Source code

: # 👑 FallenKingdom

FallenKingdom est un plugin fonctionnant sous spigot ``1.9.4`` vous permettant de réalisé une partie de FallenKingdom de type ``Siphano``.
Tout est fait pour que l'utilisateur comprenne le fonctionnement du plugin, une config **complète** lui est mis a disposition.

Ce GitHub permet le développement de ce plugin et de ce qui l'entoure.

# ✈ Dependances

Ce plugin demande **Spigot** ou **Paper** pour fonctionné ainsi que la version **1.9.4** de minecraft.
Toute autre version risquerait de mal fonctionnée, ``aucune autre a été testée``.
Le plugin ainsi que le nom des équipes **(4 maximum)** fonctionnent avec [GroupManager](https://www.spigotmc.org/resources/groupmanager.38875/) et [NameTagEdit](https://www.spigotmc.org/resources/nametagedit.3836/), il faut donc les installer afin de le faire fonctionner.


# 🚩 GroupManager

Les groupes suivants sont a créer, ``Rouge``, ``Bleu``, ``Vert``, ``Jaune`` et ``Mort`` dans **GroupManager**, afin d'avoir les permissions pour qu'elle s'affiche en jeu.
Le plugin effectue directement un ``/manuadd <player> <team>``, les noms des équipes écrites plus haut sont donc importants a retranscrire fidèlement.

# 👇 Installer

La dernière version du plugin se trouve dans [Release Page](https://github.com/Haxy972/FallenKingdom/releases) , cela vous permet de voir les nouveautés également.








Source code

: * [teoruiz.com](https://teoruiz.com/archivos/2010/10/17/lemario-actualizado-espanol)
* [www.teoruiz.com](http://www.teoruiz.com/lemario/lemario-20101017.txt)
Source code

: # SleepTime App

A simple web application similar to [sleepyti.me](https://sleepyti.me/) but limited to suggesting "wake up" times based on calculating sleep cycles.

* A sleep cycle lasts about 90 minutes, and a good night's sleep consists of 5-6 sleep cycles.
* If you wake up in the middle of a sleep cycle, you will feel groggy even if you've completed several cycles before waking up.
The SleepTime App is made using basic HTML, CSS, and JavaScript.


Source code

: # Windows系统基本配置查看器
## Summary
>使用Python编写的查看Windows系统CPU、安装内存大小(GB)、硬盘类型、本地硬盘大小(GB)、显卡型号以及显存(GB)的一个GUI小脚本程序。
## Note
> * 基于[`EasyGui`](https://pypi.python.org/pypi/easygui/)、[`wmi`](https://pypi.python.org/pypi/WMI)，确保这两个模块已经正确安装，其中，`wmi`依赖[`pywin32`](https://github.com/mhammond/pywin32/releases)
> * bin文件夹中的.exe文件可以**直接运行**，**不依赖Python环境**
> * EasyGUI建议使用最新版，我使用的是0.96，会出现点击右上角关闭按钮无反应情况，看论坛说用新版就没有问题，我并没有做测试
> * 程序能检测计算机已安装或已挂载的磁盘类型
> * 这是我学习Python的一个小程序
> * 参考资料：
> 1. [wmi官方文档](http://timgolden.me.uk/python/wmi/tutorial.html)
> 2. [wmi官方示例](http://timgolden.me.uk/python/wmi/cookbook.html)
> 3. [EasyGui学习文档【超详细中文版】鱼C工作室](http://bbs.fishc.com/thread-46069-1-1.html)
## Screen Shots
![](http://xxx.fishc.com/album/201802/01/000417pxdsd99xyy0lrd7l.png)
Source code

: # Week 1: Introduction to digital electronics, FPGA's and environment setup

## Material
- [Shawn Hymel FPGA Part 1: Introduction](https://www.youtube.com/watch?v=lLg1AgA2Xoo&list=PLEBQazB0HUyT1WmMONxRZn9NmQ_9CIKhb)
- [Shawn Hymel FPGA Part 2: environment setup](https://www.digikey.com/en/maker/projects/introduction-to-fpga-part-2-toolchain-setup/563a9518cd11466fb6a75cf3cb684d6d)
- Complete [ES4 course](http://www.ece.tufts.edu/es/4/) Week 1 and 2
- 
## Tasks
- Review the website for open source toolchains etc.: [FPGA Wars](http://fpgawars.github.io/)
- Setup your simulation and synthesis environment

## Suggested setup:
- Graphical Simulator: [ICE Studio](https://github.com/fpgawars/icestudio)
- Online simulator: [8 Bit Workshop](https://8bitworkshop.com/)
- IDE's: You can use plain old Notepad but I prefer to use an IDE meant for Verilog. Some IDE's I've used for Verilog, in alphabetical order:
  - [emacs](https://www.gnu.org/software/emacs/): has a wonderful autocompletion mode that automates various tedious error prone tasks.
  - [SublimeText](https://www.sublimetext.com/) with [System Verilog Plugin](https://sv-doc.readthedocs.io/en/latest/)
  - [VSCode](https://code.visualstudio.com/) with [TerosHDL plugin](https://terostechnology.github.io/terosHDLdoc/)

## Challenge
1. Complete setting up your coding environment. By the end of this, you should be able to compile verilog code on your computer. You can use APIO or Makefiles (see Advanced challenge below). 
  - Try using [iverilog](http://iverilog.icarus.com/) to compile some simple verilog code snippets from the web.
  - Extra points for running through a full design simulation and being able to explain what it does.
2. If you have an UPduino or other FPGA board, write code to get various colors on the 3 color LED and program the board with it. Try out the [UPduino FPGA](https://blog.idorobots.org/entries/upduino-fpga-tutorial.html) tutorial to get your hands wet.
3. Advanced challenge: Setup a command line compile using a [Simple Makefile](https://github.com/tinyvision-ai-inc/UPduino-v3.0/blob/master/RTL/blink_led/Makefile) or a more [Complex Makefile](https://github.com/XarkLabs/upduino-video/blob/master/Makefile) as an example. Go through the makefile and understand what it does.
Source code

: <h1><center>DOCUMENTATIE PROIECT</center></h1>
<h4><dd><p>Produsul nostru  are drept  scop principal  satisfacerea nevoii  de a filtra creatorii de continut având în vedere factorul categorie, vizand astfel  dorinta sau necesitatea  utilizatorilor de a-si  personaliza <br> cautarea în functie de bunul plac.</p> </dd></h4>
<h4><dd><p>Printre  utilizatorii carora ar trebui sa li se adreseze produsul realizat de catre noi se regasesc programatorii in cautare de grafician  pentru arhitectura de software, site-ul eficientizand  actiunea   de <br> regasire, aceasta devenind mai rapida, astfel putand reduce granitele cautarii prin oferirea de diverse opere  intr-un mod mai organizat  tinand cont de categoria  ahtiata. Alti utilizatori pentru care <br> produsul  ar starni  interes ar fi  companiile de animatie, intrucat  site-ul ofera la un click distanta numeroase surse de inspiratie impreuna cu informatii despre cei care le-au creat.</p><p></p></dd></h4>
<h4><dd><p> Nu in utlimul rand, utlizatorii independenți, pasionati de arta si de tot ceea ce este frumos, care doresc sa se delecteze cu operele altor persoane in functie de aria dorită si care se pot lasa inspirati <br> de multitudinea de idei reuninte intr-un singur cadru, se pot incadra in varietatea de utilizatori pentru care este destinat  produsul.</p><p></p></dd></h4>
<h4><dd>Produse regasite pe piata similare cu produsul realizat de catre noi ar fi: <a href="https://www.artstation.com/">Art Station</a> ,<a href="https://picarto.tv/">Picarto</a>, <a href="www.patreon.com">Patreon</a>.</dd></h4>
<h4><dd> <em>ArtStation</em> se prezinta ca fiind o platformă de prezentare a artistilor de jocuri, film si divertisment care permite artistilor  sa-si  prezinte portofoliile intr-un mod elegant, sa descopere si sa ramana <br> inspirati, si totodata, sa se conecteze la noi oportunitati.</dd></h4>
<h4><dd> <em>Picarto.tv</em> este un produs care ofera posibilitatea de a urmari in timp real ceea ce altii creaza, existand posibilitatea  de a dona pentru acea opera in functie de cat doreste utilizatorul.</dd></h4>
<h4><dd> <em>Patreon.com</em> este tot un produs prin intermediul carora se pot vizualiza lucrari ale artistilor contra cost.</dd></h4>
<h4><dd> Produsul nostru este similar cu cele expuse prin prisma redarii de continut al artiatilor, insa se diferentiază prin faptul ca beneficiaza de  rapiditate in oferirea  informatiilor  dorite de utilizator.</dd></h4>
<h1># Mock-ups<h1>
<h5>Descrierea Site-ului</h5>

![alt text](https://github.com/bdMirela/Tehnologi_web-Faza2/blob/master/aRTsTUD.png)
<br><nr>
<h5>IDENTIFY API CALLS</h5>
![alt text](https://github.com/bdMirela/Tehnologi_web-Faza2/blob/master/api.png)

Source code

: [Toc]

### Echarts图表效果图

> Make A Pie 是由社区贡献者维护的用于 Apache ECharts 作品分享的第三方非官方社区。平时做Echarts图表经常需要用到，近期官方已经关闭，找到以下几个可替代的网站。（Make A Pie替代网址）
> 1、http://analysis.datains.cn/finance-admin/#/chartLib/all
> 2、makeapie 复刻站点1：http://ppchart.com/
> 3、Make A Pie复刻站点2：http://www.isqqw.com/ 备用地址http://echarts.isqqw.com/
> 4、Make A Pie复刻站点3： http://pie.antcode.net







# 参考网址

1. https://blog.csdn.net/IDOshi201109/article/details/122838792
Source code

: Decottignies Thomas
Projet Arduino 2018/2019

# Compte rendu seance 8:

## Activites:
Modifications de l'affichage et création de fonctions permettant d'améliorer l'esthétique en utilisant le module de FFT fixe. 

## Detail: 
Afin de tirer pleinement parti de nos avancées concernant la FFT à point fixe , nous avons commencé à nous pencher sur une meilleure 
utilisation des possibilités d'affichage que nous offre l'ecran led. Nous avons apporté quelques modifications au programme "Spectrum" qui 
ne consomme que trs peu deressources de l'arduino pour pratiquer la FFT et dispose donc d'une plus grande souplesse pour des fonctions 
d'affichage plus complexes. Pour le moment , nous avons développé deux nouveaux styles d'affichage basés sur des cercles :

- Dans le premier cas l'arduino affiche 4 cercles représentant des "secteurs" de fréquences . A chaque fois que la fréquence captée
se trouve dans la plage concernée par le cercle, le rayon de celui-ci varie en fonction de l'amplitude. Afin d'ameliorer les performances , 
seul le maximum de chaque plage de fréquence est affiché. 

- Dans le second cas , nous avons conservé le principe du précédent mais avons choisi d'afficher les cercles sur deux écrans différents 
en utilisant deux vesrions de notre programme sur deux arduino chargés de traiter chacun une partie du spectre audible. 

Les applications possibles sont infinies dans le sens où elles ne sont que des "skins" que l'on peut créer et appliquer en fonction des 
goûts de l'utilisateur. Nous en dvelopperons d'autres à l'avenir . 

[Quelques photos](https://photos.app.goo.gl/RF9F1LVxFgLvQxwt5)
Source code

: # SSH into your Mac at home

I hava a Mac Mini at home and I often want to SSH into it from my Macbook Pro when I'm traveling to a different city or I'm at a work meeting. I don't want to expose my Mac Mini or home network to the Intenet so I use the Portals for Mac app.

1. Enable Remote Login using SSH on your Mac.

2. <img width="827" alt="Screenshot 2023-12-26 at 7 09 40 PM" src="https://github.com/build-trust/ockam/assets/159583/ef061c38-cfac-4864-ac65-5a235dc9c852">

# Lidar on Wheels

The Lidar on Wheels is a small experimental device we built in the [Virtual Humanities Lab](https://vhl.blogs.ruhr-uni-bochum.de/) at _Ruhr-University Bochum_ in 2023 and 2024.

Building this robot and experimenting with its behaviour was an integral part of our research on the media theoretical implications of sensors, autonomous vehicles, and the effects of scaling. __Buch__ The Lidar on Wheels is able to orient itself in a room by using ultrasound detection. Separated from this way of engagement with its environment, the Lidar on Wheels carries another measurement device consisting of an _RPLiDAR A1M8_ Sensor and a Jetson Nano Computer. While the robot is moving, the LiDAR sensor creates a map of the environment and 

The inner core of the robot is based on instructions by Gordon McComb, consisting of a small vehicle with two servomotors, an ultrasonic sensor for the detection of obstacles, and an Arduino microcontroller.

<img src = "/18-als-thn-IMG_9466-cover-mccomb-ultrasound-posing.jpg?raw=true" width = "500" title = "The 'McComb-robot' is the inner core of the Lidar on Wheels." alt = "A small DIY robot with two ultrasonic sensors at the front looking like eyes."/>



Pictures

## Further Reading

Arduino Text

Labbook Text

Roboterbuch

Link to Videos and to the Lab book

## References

--

■ Task to complete
From the data above, return every line from the line that has "# Compte rendu" up to and including the line that has "Afin de tirer", exactly.

■ Solution to the problem
# Compte rendu seance 8:

## Activites:
Modifications de l'affichage et création de fonctions permettant d'améliorer l'esthétique en utilisant le module de FFT fixe. 

## Detail: 
Afin de tirer pleinement parti de nos avancées concernant la FFT à point fixe , nous avons commencé à nous pencher sur une meilleure 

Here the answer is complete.